Fin 2013, les FDLR avaient annoncé qu'elles déposeraient les armes après l'ouverture de négociations avec le Rwanda. Mais Kigali a refusé de dialoguer avec la rébellion, dont le chef Sylvestre Mudacumura, recherché par la Cour pénale internationale (CPI) pour crimes de guerre, court toujours. Le 18 avril, les FDLR, qui comptent dans leurs rangs des Congolais, ont finalement annoncé vouloir rendre des armes et remettre des "ex-combattants importants" à la Communauté de développement d'Afrique australe (SADC), afin de "se consacrer à la lutte politique".
"22 jours" pour réussir?
"La communauté internationale est interpellée" afin que se mettent en place "un espace libre et sécurisé et l'organisation d'un dialogue franc, sincère pour un règlement pacifique et définitif du problème rwandais", a plaidé le "général-major" Biringiro durant la cérémonie.
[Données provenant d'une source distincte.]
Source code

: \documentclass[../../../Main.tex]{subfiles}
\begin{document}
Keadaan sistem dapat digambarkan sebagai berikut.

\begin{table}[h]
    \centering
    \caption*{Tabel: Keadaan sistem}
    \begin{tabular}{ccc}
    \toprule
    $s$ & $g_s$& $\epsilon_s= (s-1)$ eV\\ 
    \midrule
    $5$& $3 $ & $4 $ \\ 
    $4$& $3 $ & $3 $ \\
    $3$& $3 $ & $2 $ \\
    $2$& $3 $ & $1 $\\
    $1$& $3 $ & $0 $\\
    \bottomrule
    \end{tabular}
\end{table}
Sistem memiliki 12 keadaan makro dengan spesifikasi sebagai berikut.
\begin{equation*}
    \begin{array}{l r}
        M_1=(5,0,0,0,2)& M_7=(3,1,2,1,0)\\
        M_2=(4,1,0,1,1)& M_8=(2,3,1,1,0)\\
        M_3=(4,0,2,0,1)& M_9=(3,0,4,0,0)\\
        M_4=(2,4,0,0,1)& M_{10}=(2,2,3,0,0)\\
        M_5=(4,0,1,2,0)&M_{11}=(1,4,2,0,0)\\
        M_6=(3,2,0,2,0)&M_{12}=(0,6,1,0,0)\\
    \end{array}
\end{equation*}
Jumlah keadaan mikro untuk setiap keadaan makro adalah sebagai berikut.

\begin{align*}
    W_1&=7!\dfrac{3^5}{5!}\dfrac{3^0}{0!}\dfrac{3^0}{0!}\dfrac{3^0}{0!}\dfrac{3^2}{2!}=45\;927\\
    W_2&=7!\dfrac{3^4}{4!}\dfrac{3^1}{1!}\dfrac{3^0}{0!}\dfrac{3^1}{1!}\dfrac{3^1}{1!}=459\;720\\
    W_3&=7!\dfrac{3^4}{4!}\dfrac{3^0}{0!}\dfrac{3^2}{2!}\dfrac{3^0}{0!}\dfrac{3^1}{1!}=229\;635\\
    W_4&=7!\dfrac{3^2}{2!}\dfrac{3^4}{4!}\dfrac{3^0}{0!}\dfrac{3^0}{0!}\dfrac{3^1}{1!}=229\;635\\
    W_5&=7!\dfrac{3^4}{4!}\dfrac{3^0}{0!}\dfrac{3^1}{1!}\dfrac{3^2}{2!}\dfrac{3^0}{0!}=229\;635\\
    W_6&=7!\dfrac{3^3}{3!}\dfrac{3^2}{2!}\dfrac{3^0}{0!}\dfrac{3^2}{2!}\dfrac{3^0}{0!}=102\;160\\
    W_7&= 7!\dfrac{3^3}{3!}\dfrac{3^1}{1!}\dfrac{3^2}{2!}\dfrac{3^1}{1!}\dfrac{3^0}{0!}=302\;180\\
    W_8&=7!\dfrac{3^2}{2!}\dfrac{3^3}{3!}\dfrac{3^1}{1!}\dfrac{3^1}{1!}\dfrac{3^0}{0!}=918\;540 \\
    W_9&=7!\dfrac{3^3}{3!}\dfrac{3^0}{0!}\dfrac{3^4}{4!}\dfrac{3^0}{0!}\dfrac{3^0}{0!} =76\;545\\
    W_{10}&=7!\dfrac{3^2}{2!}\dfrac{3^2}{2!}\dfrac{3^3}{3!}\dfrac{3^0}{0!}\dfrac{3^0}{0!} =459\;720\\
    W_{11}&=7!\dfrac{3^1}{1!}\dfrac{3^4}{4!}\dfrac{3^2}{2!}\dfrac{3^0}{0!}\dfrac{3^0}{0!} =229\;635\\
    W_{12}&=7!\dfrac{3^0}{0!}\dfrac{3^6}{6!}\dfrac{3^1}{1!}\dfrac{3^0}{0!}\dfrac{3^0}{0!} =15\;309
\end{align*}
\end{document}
Y assistaient le vice-gouverneur provincial Feller Lutaichirwa, le lieutenant-colonel Omari Majani de la SADC et Tom Young, représentant de l'envoyée spéciale de l'ONU pour la région des Grands Lacs, Mary Robinson.
"Nous considérons que ces hommes ayant lâché les armes méritent d'être sécurisés. (...) Le gouvernement de la République vous offre la sécurité", a lancé M. Lutaichirwa, dont la province est déchirée depuis presque 20 ans par des conflits chroniques. Joint par téléphone à Goma, le gouverneur du Nord-Kivu, Julien Paluku, a affirmé que la cérémonie de vendredi doit être la "première vague" d'un processus de reddition censé être bouclé "d'ici 22 jours".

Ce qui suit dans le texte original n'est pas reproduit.